(Stored data)
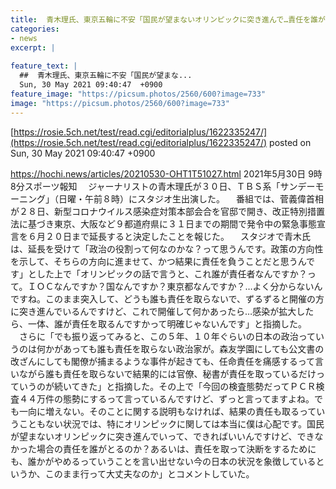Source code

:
 ```yaml
---
title:  青木理氏、東京五輪に不安「国民が望まないオリンピックに突き進んで…責任を誰がとるのか？」  
categories:
- news
excerpt: |
  
feature_text: |
  ##  青木理氏、東京五輪に不安「国民が望まな...
  Sun, 30 May 2021 09:40:47  +0900
feature_image: "https://picsum.photos/2560/600?image=733"
image: "https://picsum.photos/2560/600?image=733"
---
```


[https://rosie.5ch.net/test/read.cgi/editorialplus/1622335247/](https://rosie.5ch.net/test/read.cgi/editorialplus/1622335247/)
posted on Sun, 30 May 2021 09:40:47  +0900

<!--more-->

https://hochi.news/articles/20210530-OHT1T51027.html 2021年5月30日 9時8分スポーツ報知 　ジャーナリストの青木理氏が３０日、ＴＢＳ系「サンデーモーニング」（日曜・午前８時）にスタジオ生出演した。 　番組では、菅義偉首相が２８日、新型コロナウイルス感染症対策本部会合を官邸で開き、改正特別措置法に基づき東京、大阪など９都道府県に３１日までの期間で発令中の緊急事態宣言を６月２０日まで延長すると決定したことを報じた。 　スタジオで青木氏は、延長を受けて「政治の役割って何なのかな？って思うんです。政策の方向性を示して、そちらの方向に進ませて、かつ結果に責任を負うことだと思うんです」とした上で「オリンピックの話で言うと、これ誰が責任者なんですか？って。ＩＯＣなんですか？国なんですか？東京都なんですか？…よく分からないんですね。このまま突入して、どうも誰も責任を取らないで、ずるずると開催の方に突き進んでいるんですけど、これで開催して何かあったら…感染が拡大したら、一体、誰が責任を取るんですかって明確じゃないんです」と指摘した。 　さらに「でも振り返ってみると、この５年、１０年ぐらいの日本の政治っていうのは何かがあっても誰も責任を取らない政治家が。森友学園にしても公文書の改ざんにしても閣僚が捕まるような事件が起きても、任命責任を痛感するって言いながら誰も責任を取らないで結果的には官僚、秘書が責任を取っているだけっていうのが続いてきた」と指摘した。その上で「今回の検査態勢だってＰＣＲ検査４４万件の態勢にするって言っているんですけど、ずっと言ってますよね。でも一向に増えない。そのことに関する説明もなければ、結果の責任も取るっていうこともない状況では、特にオリンピックに関しては本当に僕は心配です。国民が望まないオリンピックに突き進んでいって、できればいいんですけど、できなかった場合の責任を誰がとるのか？あるいは、責任を取って決断をするためにも、誰かがやめるっていうことを言い出せない今の日本の状況を象徴しているというか、このまま行って大丈夫なのか」とコメントしていた。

**How to complete this task:** Copy the entries character for character, excluding any pictures.

**Task response:**
Source code

:
 ```yaml
---
title:  青木理氏、東京五輪に不安「国民が望まないオリンピックに突き進んで…責任を誰がとるのか？」  
categories:
- news
excerpt: |
  
feature_text: |
  ##  青木理氏、東京五輪に不安「国民が望まな...
  Sun, 30 May 2021 09:40:47  +0900
feature_image: "https://picsum.photos/2560/600?image=733"
image: "https://picsum.photos/2560/600?image=733"
---
```


[https://rosie.5ch.net/test/read.cgi/editorialplus/1622335247/](https://rosie.5ch.net/test/read.cgi/editorialplus/1622335247/)
posted on Sun, 30 May 2021 09:40:47  +0900

<!--more-->

https://hochi.news/articles/20210530-OHT1T51027.html 2021年5月30日 9時8分スポーツ報知 　ジャーナリストの青木理氏が３０日、ＴＢＳ系「サンデーモーニング」（日曜・午前８時）にスタジオ生出演した。 　番組では、菅義偉首相が２８日、新型コロナウイルス感染症対策本部会合を官邸で開き、改正特別措置法に基づき東京、大阪など９都道府県に３１日までの期間で発令中の緊急事態宣言を６月２０日まで延長すると決定したことを報じた。 　スタジオで青木氏は、延長を受けて「政治の役割って何なのかな？って思うんです。政策の方向性を示して、そちらの方向に進ませて、かつ結果に責任を負うことだと思うんです」とした上で「オリンピックの話で言うと、これ誰が責任者なんですか？って。ＩＯＣなんですか？国なんですか？東京都なんですか？…よく分からないんですね。このまま突入して、どうも誰も責任を取らないで、ずるずると開催の方に突き進んでいるんですけど、これで開催して何かあったら…感染が拡大したら、一体、誰が責任を取るんですかって明確じゃないんです」と指摘した。 　さらに「でも振り返ってみると、この５年、１０年ぐらいの日本の政治っていうのは何かがあっても誰も責任を取らない政治家が。森友学園にしても公文書の改ざんにしても閣僚が捕まるような事件が起きても、任命責任を痛感するって言いながら誰も責任を取らないで結果的には官僚、秘書が責任を取っているだけっていうのが続いてきた」と指摘した。その上で「今回の検査態勢だってＰＣＲ検査４４万件の態勢にするって言っているんですけど、ずっと言ってますよね。でも一向に増えない。そのことに関する説明もなければ、結果の責任も取るっていうこともない状況では、特にオリンピックに関しては本当に僕は心配です。国民が望まないオリンピックに突き進んでいって、できればいいんですけど、できなかった場合の責任を誰がとるのか？あるいは、責任を取って決断をするためにも、誰かがやめるっていうことを言い出せない今の日本の状況を象徴しているというか、このまま行って大丈夫なのか」とコメントしていた。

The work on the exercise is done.